[Saved entries]

▶

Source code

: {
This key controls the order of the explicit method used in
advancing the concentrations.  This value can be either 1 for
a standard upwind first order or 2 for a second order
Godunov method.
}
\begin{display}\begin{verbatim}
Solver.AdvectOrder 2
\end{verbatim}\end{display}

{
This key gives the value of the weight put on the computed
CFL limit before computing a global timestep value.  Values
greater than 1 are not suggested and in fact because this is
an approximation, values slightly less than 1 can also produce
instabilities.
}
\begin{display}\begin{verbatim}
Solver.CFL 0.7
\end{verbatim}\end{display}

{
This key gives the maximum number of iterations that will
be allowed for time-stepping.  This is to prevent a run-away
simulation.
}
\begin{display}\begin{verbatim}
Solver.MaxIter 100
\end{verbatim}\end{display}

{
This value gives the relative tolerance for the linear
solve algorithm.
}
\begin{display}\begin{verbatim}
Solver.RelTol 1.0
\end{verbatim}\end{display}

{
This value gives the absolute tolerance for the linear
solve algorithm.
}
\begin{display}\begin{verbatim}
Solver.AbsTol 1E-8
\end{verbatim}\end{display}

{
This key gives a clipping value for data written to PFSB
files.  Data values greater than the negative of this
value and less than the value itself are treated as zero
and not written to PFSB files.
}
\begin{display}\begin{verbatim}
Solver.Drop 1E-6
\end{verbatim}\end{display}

◀

▸ **Task brief**
From the first line to the last, reproduce the data above exactly.

▸ **Result**
Source code

: {
This key controls the order of the explicit method used in
advancing the concentrations.  This value can be either 1 for
a standard upwind first order or 2 for a second order
Godunov method.
}
\begin{display}\begin{verbatim}
Solver.AdvectOrder 2
\end{verbatim}\end{display}

{
This key gives the value of the weight put on the computed
CFL limit before computing a global timestep value.  Values
greater than 1 are not suggested and in fact because this is
an approximation, values slightly less than 1 can also produce
instabilities.
}
\begin{display}\begin{verbatim}
Solver.CFL 0.7
\end{verbatim}\end{display}

{
This key gives the maximum number of iterations that will
be allowed for time-stepping.  This is to prevent a run-away
simulation.
}
\begin{display}\begin{verbatim}
Solver.MaxIter 100
\end{verbatim}\end{display}

{
This value gives the relative tolerance for the linear
solve algorithm.
}
\begin{display}\begin{verbatim}
Solver.RelTol 1.0
\end{verbatim}\end{display}

{
This value gives the absolute tolerance for the linear
solve algorithm.
}
\begin{display}\begin{verbatim}
Solver.AbsTol 1E-8
\end{verbatim}\end{display}

{
This key gives a clipping value for data written to PFSB
files.  Data values greater than the negative of this
value and less than the value itself are treated as zero
and not written to PFSB files.
}
\begin{display}\begin{verbatim}
Solver.Drop 1E-6
\end{verbatim}\end{display}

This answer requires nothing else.